“My sister had a warrior spirit. She was not afraid of anyone. They began banging on the window and she went to open the door. [Kuročenko: Slávka?] Not Slávka, Máňa. [Kuročenko: Máňa, Máňa]. ´What do you want?´ They pushed her aside and stepped inside the cottage. They are looking at him. ´Fine. You got some liquor here?´ People were distilling liquor from peanuts and selling it, and they had to go around selling things in order to buy clothing and things for the house. They gave them the liquor. ´I will be shooting.´ Meaning they would kill him.”
“From Kocanda I was going to Moldava to school. I was a little girl, and my brother was carrying me to school on his back. I didn’t want to go to school. At home they would always make me wear a red sweater, a red beret, and a black skirt, and as soon as I came to school, the children would always start laughing at me: ´Red as a poppy, red as a poppy.´ (a pun on her surname – transl.’s note). I was sitting there and crying and the teachers were wondering what was wrong with the beret. I didn’t want to go to school anymore, and I threw the red beret away; I didn’t want it anymore.”
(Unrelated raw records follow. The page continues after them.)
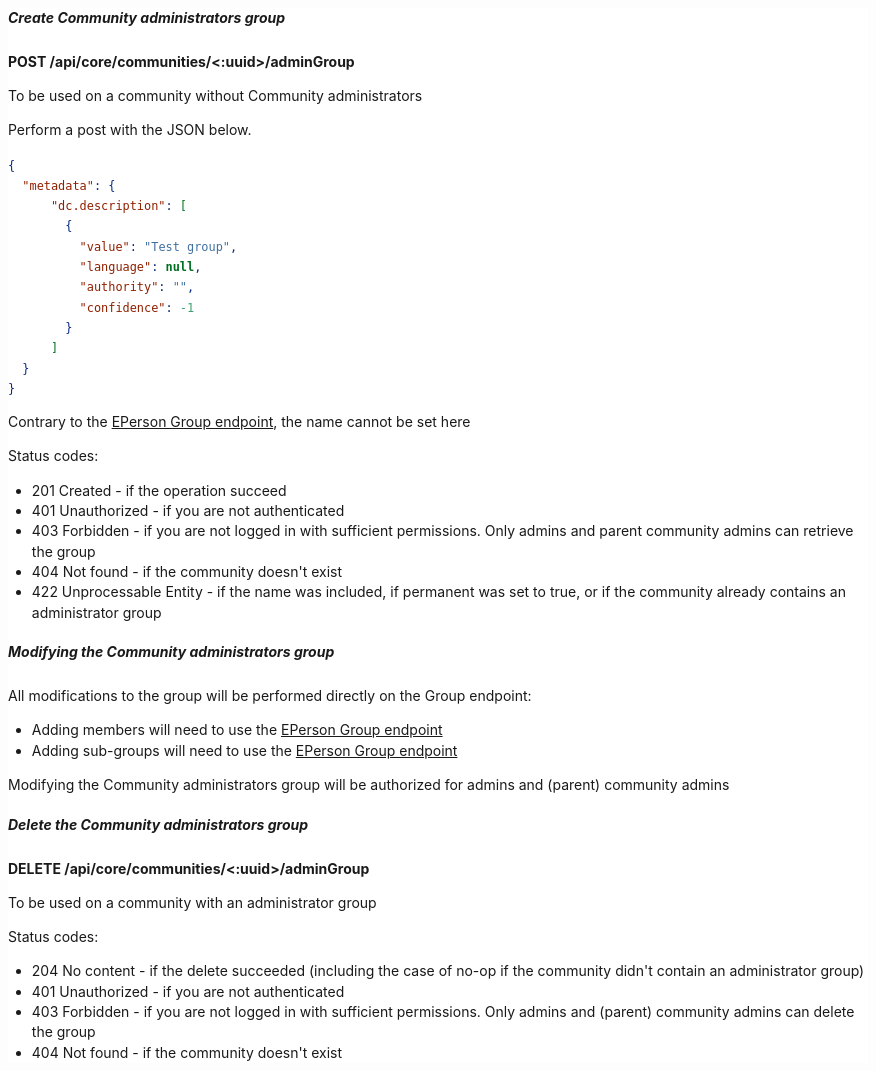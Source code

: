 ##### Create Community administrators group
**POST /api/core/communities/<:uuid>/adminGroup**

To be used on a community without Community administrators

Perform a post with the JSON below.

```json
{
  "metadata": {
      "dc.description": [
        {
          "value": "Test group",
          "language": null,
          "authority": "",
          "confidence": -1
        }
      ]
  }
}
```
Contrary to the [EPerson Group endpoint](epersongroups.md#create-new-eperson-group), the name cannot be set here

Status codes:
* 201 Created - if the operation succeed
* 401 Unauthorized - if you are not authenticated
* 403 Forbidden - if you are not logged in with sufficient permissions. Only admins and parent community admins can retrieve the group
* 404 Not found - if the community doesn't exist
* 422 Unprocessable Entity - if the name was included, if permanent was set to true, or if the community already contains an administrator group

##### Modifying the Community administrators group

All modifications to the group will be performed directly on the Group endpoint:
* Adding members will need to use the [EPerson Group endpoint](epersongroups.md#add-an-eperson-to-a-parent-group)
* Adding sub-groups will need to use the [EPerson Group endpoint](epersongroups.md#add-a-group-to-a-parent-group)

Modifying the Community administrators group will be authorized for admins and (parent) community admins

##### Delete the Community administrators group
**DELETE /api/core/communities/<:uuid>/adminGroup**

To be used on a community with an administrator group

Status codes:
* 204 No content - if the delete succeeded (including the case of no-op if the community didn't contain an administrator group) 
* 401 Unauthorized - if you are not authenticated
* 403 Forbidden - if you are not logged in with sufficient permissions. Only admins and (parent) community admins can delete the group
* 404 Not found - if the community doesn't exist
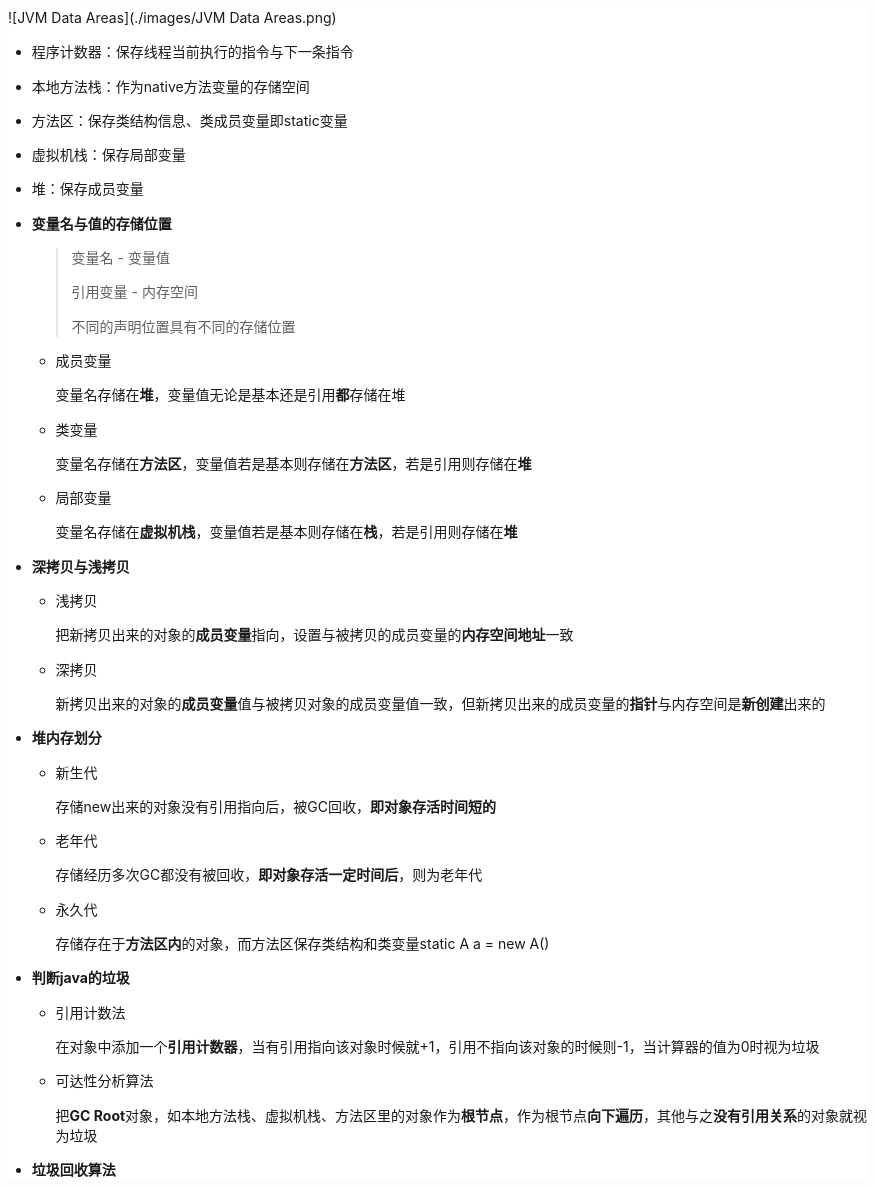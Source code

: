   ![JVM Data Areas](./images/JVM Data Areas.png)

  - 程序计数器：保存线程当前执行的指令与下一条指令
  - 本地方法栈：作为native方法变量的存储空间
  - 方法区：保存类结构信息、类成员变量即static变量 	 
  - 虚拟机栈：保存局部变量
  - 堆：保存成员变量

- **变量名与值的存储位置**

  > 变量名 - 变量值
  >
  > 引用变量 - 内存空间
  >
  > 不同的声明位置具有不同的存储位置

  - 成员变量

    变量名存储在**堆**，变量值无论是基本还是引用**都**存储在堆

  - 类变量

    变量名存储在**方法区**，变量值若是基本则存储在**方法区**，若是引用则存储在**堆**

  - 局部变量

    变量名存储在**虚拟机栈**，变量值若是基本则存储在**栈**，若是引用则存储在**堆**

- **深拷贝与浅拷贝**

  - 浅拷贝 

    把新拷贝出来的对象的**成员变量**指向，设置与被拷贝的成员变量的**内存空间地址**一致

  - 深拷贝

    新拷贝出来的对象的**成员变量**值与被拷贝对象的成员变量值一致，但新拷贝出来的成员变量的**指针**与内存空间是**新创建**出来的

- **堆内存划分**

  - 新生代

    存储new出来的对象没有引用指向后，被GC回收，**即对象存活时间短的**

  - 老年代

    存储经历多次GC都没有被回收，**即对象存活一定时间后**，则为老年代

  - 永久代

    存储存在于**方法区内**的对象，而方法区保存类结构和类变量static A a = new A()

- **判断java的垃圾**

  - 引用计数法

    在对象中添加一个**引用计数器**，当有引用指向该对象时候就+1，引用不指向该对象的时候则-1，当计算器的值为0时视为垃圾

  - 可达性分析算法

    把**GC Root**对象，如本地方法栈、虚拟机栈、方法区里的对象作为**根节点**，作为根节点**向下遍历**，其他与之**没有引用关系**的对象就视为垃圾
  
- **垃圾回收算法**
“My parents took the horses to the farm to work, and during those three days we needed to do the horses' work. I was a little girl and they sent me to hoe a peanut field belonging to the Prošek family. I was working with my hoe, following the straight lines just as the other workers. [Kuročenko: That was at the time when the Prošek’s were already rich.] Otherwise they would not pay me for that part of the field. They tried to cheat on me, anyway: ´Milenka, just walk slowly...´ Boženka from the Prošek family was telling me to work slowly. I was drenched in sweat, and I didn’t want to stay behind; then they wouldn’t pay me for the work I had done. She was cheating me: ´You don’t have to hurry so much.´ They gave us lunch, too. Plum dumplings. [Kuročenko: With sauce?] Even with cream, with thick cream.”
“I was willing to go to Czechoslovakia. They didn’t let me go. If I had not been married... That was a mistake. I could have gone. [Kuročenko: You would have gone, but he would not have.] They would not let him. [Kuročenko: No, they would not.] And what about the child? Would it leave with no father? [Kuročenko: But there were women who did it.] Da. [Kuročenko: They did not look at it and they went.] Life would have been different there.”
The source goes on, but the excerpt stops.